So when I see posts espousing constant availability like a 9-9-6 culture, I kinda get it. For the business, more hours ~= more work done. No, I wasn’t walking as fast in the 12th hour as I was in the 5th- but I wasn’t being negatively productive; I was still putting one foot in front of the other. And there are absolutely some businesses in hypergrowth where that extra marginal foot matters.

Investors and founders encouraging the phenomenon are also acting logically. VC investing is a long-tail market where most companies will go to zero but the ones that make it are huge. If investors can convince every employee at each of their portfolio companies to work an extra hour, they will see massive benefits. Founders are similar, but more highly concentrated into a single company. And even if their company fails, showing hustle to the right investors gives them a great chance of getting referred to a plum job.
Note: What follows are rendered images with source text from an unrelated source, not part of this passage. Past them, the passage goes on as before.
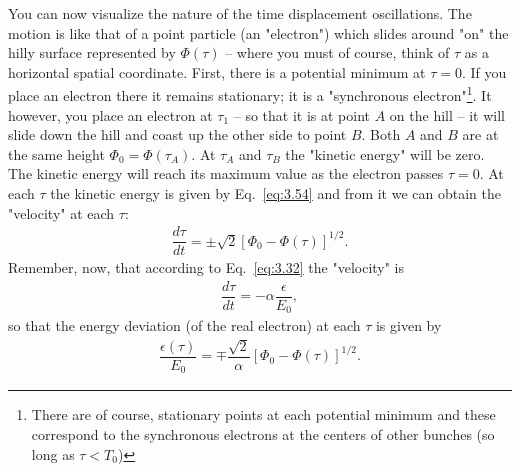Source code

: You can now visualize the nature of the time displacement oscillations. The motion is like that of a point particle (an "electron") which slides around "on" the hilly surface represented by $\Phi(\tau)$ -- where you must of course, think of $\tau$ as a horizontal spatial coordinate. First, there is a potential minimum at $\tau = 0$. If you place an electron there it remains stationary; it is a "synchronous electron"\footnote{There are of course, stationary points at each potential minimum and these correspond to the synchronous electrons at the centers of other bunches (so long as $\tau < T_0$)}. It however, you place an electron at $\tau_1$ -- so that it is at point $A$ on the hill -- it will slide down the hill and coast up the other side to point $B$. Both $A$ and $B$ are at the same height $\Phi_0 = \Phi(\tau_A)$. At $\tau_A$ and $\tau_B$
 the "kinetic energy" will be zero. The kinetic energy will reach its maximum value as the electron passes $\tau = 0$. At each $\tau$ the kinetic energy is given by Eq.~\eqref{eq:3.54} and from it we can obtain the "velocity" at each $\tau$:
\begin{align}
	\dfrac{d\tau}{dt} = \pm \sqrt{2} \left[ \Phi_0 - \Phi(\tau) \right]^{1/2}.
\end{align}
Remember, now, that according to Eq.~\eqref{eq:3.32} the "velocity" is
\begin{align*}
	\dfrac{d\tau}{dt} = - \alpha \dfrac{\epsilon}{E_0},
\end{align*}
so that the energy deviation (of the real electron) at each $\tau$ is given by
\begin{align}\label{eq:3.56}
	\dfrac{\epsilon(\tau)}{E_0} = \mp \dfrac{\sqrt{2}}{\alpha} \left[ \Phi_0 - \Phi(\tau) \right]^{1/2}.
\end{align}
All that to say: I get why the 9-9-6 culture has gained steam. And even from the employees’ perspective it can make sense! Early employees won’t have founder-level equity1, but they’ll have enough to be meaningful in the event of an exit. And many people find meaning and friendship at work- particularly if you just moved across the country to a west-coast city that’s thousands of miles away from everyone you’ve ever known.

But for the 99% of companies that aren’t truly in a hypergrowth phase, such a culture lowers the ceiling as much as it raises the floor. Why?
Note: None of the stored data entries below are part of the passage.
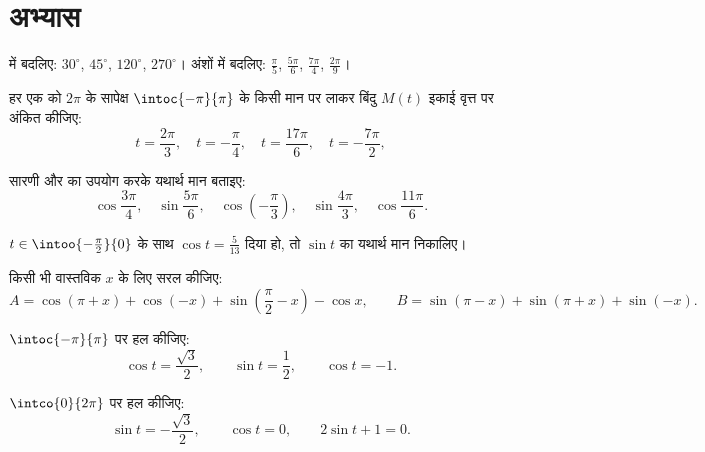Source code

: \section{अभ्यास}

\begin{exercise}[$\star$]\label{exo:g11:trigo:1}
 में बदलिए: $30^\circ$, $45^\circ$, $120^\circ$, $270^\circ$। अंशों में बदलिए: $\frac{\pi}{5}$, $\frac{5\pi}{6}$,
$\frac{7\pi}{4}$, $\frac{2\pi}{9}$।
\end{exercise}

\begin{exercise}[$\star$]\label{exo:g11:trigo:2}
हर एक को $2\pi$ के सापेक्ष $\intoc{-\pi}{\pi}$ के किसी मान पर लाकर बिंदु $M(t)$ इकाई वृत्त
पर अंकित कीजिए:
\[
t = \frac{2\pi}{3},\quad
t = -\frac{\pi}{4},\quad
t = \frac{17\pi}{6},\quad
t = -\frac{7\pi}{2},
\]
\end{exercise}

\begin{exercise}[$\star$]\label{exo:g11:trigo:3}
सारणी और  का उपयोग करके यथार्थ मान बताइए:
\[
\cos\frac{3\pi}{4}, \quad
\sin\frac{5\pi}{6}, \quad
\cos\left(-\frac{\pi}{3}\right), \quad
\sin\frac{4\pi}{3}, \quad
\cos\frac{11\pi}{6} .
\]
\end{exercise}

\begin{exercise}[$\star$]\label{exo:g11:trigo:4}
$t \in \intoo{-\frac\pi2}{0}$ के साथ $\cos t = \frac{5}{13}$ दिया हो, तो $\sin t$ का यथार्थ मान निकालिए।
\end{exercise}

\begin{exercise}[$\star\star$]\label{exo:g11:trigo:5}
किसी भी वास्तविक $x$ के लिए सरल कीजिए:
\[
A = \cos(\pi + x) + \cos(-x) + \sin\left(\frac\pi2 - x\right) - \cos x,
\qquad
B = \sin(\pi - x) + \sin(\pi + x) + \sin(-x) .
\]
\end{exercise}

\begin{exercise}[$\star\star$]\label{exo:g11:trigo:6}
$\intoc{-\pi}{\pi}$ पर हल कीजिए:
\[
\cos t = \frac{\sqrt3}{2}, \qquad
\sin t = \frac12, \qquad
\cos t = -1 .
\]
\end{exercise}

\begin{exercise}[$\star\star$]\label{exo:g11:trigo:7}
$\intco{0}{2\pi}$ पर हल कीजिए:
\[
\sin t = -\frac{\sqrt3}{2}, \qquad
\cos t = 0, \qquad
2\sin t + 1 = 0 .
\]
\end{exercise}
  • It discourages creativity. Most people can only do a handful of hours of creative work a day. If your business isn’t in hypergrowth (but is trying to get there), your limiter is likely more creative ideas rather than more execution time. Spending those extra hours on pure execution rather than encouraging boredom will stifle your creativity.
    • As an example, I’ve worked with some incredibly talented colleagues who never learned how to scale themselves. As they accumulated more responsibilities they just worked more hours. At a certain point they physically couldn’t work more and they couldn’t keep pace with the organization. Working fewer hours would’ve forced them to develop effective systems to delegate and check in.
  • It risks burning out the team. Even if you’re somehow ok with churning 90% of the team every few years, losing your 10% of top performers can take years to recover from. Anecdotally, these people often have stronger negative reactions to decrees to work harder since they’re already pushing all they can.
  • It stops you from sprinting when it matters. If everyone is already going all out, you don’t have that extra gear to push for the big compliance deadline or upcoming customer demo. If I had seen a bear in my 12th hour of hiking I wasn’t going to be able to run away no matter how much I wanted to.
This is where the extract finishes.